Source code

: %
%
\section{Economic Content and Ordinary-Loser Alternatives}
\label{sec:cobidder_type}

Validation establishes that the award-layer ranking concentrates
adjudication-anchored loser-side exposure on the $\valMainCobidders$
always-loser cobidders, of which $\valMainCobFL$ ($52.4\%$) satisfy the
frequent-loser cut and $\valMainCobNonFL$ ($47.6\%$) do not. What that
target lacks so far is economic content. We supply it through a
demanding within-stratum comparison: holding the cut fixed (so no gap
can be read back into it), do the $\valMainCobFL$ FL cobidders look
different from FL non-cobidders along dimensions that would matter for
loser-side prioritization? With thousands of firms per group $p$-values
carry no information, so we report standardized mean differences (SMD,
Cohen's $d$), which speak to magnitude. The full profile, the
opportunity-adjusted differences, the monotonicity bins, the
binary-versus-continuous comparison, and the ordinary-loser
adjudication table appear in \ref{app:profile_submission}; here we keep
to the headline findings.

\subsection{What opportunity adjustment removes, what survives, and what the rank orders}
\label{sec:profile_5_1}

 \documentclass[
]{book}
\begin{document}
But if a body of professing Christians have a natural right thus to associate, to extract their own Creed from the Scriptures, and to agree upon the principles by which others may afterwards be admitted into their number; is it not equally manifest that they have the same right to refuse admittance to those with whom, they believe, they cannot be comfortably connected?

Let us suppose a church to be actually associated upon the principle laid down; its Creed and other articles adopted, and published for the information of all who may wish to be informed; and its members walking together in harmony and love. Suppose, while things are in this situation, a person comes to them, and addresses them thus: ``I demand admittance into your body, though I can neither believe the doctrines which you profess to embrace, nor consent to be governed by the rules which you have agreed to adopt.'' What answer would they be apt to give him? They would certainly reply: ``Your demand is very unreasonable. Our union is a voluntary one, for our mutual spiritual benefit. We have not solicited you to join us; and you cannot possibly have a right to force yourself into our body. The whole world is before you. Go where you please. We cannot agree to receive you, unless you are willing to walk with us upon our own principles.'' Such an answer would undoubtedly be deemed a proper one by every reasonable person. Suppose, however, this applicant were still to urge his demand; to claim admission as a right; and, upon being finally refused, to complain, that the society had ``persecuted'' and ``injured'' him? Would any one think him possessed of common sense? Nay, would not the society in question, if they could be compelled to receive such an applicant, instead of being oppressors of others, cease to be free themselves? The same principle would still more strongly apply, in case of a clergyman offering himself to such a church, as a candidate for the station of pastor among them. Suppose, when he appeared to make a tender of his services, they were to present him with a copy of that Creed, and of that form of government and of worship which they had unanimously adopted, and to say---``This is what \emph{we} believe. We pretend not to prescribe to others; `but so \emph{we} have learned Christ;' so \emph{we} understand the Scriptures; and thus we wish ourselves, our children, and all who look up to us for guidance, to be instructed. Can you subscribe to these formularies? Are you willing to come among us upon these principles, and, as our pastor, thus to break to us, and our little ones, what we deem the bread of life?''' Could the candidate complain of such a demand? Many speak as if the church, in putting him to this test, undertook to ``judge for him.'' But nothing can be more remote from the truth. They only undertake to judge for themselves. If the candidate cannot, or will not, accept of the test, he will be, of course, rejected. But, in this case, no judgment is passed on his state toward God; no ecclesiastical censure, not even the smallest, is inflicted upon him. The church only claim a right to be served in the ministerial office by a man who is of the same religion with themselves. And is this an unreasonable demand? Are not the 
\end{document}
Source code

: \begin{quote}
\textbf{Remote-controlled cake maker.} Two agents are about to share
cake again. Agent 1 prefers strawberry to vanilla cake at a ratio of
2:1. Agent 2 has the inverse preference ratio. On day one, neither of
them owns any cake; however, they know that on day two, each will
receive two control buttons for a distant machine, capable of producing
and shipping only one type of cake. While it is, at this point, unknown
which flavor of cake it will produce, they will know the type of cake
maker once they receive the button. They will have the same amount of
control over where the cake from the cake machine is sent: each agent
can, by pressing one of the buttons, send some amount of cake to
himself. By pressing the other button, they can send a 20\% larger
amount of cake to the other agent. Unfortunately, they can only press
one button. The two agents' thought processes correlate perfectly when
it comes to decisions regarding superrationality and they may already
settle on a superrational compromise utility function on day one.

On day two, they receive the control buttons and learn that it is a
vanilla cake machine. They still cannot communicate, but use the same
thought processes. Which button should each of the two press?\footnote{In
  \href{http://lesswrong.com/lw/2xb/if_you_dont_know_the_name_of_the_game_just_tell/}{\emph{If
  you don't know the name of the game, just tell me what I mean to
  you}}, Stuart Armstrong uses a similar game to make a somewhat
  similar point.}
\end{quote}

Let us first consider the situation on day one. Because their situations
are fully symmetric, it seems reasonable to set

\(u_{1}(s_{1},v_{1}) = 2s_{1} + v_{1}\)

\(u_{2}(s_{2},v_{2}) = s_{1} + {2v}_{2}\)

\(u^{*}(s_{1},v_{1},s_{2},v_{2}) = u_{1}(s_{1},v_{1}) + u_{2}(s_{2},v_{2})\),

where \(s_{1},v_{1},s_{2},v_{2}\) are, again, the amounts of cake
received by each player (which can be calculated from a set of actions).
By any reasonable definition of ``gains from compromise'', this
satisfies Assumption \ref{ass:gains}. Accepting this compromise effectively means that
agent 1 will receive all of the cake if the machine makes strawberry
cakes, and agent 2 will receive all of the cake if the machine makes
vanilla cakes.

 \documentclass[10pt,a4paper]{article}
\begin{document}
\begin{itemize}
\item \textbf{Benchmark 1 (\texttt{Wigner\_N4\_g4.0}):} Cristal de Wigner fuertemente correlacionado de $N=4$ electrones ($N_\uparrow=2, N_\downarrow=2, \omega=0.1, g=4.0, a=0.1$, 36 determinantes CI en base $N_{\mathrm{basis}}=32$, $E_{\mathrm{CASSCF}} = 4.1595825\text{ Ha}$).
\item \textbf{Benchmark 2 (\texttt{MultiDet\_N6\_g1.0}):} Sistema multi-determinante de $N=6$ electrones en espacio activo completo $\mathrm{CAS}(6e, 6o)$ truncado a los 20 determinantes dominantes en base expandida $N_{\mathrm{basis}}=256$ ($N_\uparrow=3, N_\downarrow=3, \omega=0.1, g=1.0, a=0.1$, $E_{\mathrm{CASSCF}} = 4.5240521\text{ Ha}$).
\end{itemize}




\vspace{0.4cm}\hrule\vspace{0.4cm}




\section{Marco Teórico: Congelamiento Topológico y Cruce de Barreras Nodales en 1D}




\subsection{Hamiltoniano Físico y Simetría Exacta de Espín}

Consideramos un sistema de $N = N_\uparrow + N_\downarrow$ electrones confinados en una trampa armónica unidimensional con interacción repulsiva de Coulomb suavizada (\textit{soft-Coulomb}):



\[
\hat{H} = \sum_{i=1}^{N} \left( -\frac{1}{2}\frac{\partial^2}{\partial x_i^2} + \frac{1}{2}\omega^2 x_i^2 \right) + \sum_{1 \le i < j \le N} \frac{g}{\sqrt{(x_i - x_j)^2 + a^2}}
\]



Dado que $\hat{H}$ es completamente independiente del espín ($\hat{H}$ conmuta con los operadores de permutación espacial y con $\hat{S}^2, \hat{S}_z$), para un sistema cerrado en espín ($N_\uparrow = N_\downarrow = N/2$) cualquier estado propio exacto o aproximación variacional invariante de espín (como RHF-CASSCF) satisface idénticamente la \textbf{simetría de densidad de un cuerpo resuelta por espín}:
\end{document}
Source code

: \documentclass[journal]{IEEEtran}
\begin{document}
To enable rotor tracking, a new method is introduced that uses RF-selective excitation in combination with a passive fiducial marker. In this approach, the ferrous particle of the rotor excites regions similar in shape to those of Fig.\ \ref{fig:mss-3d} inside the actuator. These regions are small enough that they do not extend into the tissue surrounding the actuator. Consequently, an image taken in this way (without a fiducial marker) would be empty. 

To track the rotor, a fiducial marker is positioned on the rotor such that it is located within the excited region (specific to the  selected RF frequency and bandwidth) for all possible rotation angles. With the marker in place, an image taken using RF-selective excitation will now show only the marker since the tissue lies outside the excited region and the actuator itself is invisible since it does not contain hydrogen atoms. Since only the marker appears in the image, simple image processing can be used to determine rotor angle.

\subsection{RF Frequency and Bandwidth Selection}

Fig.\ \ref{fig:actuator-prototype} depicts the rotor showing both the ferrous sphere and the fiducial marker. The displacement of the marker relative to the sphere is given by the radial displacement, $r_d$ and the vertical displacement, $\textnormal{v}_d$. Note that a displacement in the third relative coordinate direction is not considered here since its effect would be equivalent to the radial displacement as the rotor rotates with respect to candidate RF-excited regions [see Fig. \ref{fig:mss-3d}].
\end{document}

○ ○ ○ ○

Transcribe only, please, the lines from the first line of the records through the line with "different from FL". Both of those lines are included.

◆ Response to the task:
Source code

: %
%
\section{Economic Content and Ordinary-Loser Alternatives}
\label{sec:cobidder_type}

Validation establishes that the award-layer ranking concentrates
adjudication-anchored loser-side exposure on the $\valMainCobidders$
always-loser cobidders, of which $\valMainCobFL$ ($52.4\%$) satisfy the
frequent-loser cut and $\valMainCobNonFL$ ($47.6\%$) do not. What that
target lacks so far is economic content. We supply it through a
demanding within-stratum comparison: holding the cut fixed (so no gap
can be read back into it), do the $\valMainCobFL$ FL cobidders look
different from FL non-cobidders along dimensions that would matter for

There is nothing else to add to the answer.